[DATASET EXCERPTS]

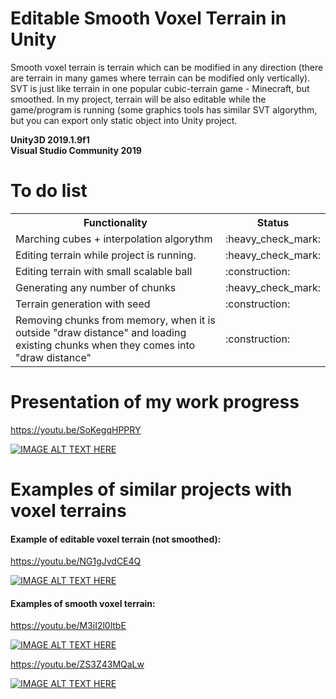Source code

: # Editable Smooth Voxel Terrain in Unity
Smooth voxel terrain is terrain which can be modified in any direction (there are terrain in many games where terrain can be modified only vertically). SVT is just like terrain in one popular cubic-terrain game - Minecraft, but smoothed. In my project, terrain will be also editable while the game/program is running (some graphics tools has similar SVT algorythm, but you can export only static object into Unity project. <br />

**Unity3D 2019.1.9f1**  <br />
**Visual Studio Community 2019** <br />

# To do list
<table>
  <tr>
    <th>Functionality</th>
    <th>Status</th>
  </tr>
  
  <tr>
    <td>Marching cubes + interpolation algorythm</td>
    <td>:heavy_check_mark:</td>
  </tr>
  
  <tr>
    <td>Editing terrain while project is running.</td>
    <td>:heavy_check_mark:</td>
  </tr>
  
  <tr>
    <td>Editing terrain with small scalable ball</td>
    <td>:construction:</td>
  </tr>
    
   <tr>
    <td>Generating any number of chunks</td>
    <td>:heavy_check_mark:</td>
  </tr>
    
   <tr>
    <td>Terrain generation with seed</td>
    <td>:construction:</td>
  </tr>
    
   <tr>
    <td>Removing chunks from memory, when it is outside "draw distance" and loading existing chunks when they comes into "draw distance"</td>
    <td>:construction:</td>
  </tr>
</table>

# Presentation of my work progress
https://youtu.be/SoKegqHPPRY

[![IMAGE ALT TEXT HERE](https://img.youtube.com/vi/SoKegqHPPRY/0.jpg)](https://www.youtube.com/watch?v=SoKegqHPPRY)

# Examples of similar projects with voxel terrains
#### Example of editable voxel terrain (not smoothed): <br />
https://youtu.be/NG1gJvdCE4Q <br />

[![IMAGE ALT TEXT HERE](https://img.youtube.com/vi/NG1gJvdCE4Q/0.jpg)](https://www.youtube.com/watch?v=NG1gJvdCE4Q)

#### Examples of smooth voxel terrain: <br />
https://youtu.be/M3iI2l0ltbE <br />

[![IMAGE ALT TEXT HERE](https://img.youtube.com/vi/M3iI2l0ltbE/0.jpg)](https://www.youtube.com/watch?v=M3iI2l0ltbE)

https://youtu.be/ZS3Z43MQaLw <br />

[![IMAGE ALT TEXT HERE](https://img.youtube.com/vi/ZS3Z43MQaLw/0.jpg)](https://www.youtube.com/watch?v=ZS3Z43MQaLw)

[/DATASET EXCERPTS]

Reproduce everything above exactly, images excluded.

Source code

: # Editable Smooth Voxel Terrain in Unity
Smooth voxel terrain is terrain which can be modified in any direction (there are terrain in many games where terrain can be modified only vertically). SVT is just like terrain in one popular cubic-terrain game - Minecraft, but smoothed. In my project, terrain will be also editable while the game/program is running (some graphics tools has similar SVT algorythm, but you can export only static object into Unity project. <br />

**Unity3D 2019.1.9f1**  <br />
**Visual Studio Community 2019** <br />

# To do list
<table>
  <tr>
    <th>Functionality</th>
    <th>Status</th>
  </tr>
  
  <tr>
    <td>Marching cubes + interpolation algorythm</td>
    <td>:heavy_check_mark:</td>
  </tr>
  
  <tr>
    <td>Editing terrain while project is running.</td>
    <td>:heavy_check_mark:</td>
  </tr>
  
  <tr>
    <td>Editing terrain with small scalable ball</td>
    <td>:construction:</td>
  </tr>
    
   <tr>
    <td>Generating any number of chunks</td>
    <td>:heavy_check_mark:</td>
  </tr>
    
   <tr>
    <td>Terrain generation with seed</td>
    <td>:construction:</td>
  </tr>
    
   <tr>
    <td>Removing chunks from memory, when it is outside "draw distance" and loading existing chunks when they comes into "draw distance"</td>
    <td>:construction:</td>
  </tr>
</table>

# Presentation of my work progress
https://youtu.be/SoKegqHPPRY

[![IMAGE ALT TEXT HERE](https://img.youtube.com/vi/SoKegqHPPRY/0.jpg)](https://www.youtube.com/watch?v=SoKegqHPPRY)

# Examples of similar projects with voxel terrains
#### Example of editable voxel terrain (not smoothed): <br />
https://youtu.be/NG1gJvdCE4Q <br />

[![IMAGE ALT TEXT HERE](https://img.youtube.com/vi/NG1gJvdCE4Q/0.jpg)](https://www.youtube.com/watch?v=NG1gJvdCE4Q)

#### Examples of smooth voxel terrain: <br />
https://youtu.be/M3iI2l0ltbE <br />

[![IMAGE ALT TEXT HERE](https://img.youtube.com/vi/M3iI2l0ltbE/0.jpg)](https://www.youtube.com/watch?v=M3iI2l0ltbE)

https://youtu.be/ZS3Z43MQaLw <br />

[![IMAGE ALT TEXT HERE](https://img.youtube.com/vi/ZS3Z43MQaLw/0.jpg)](https://www.youtube.com/watch?v=ZS3Z43MQaLw)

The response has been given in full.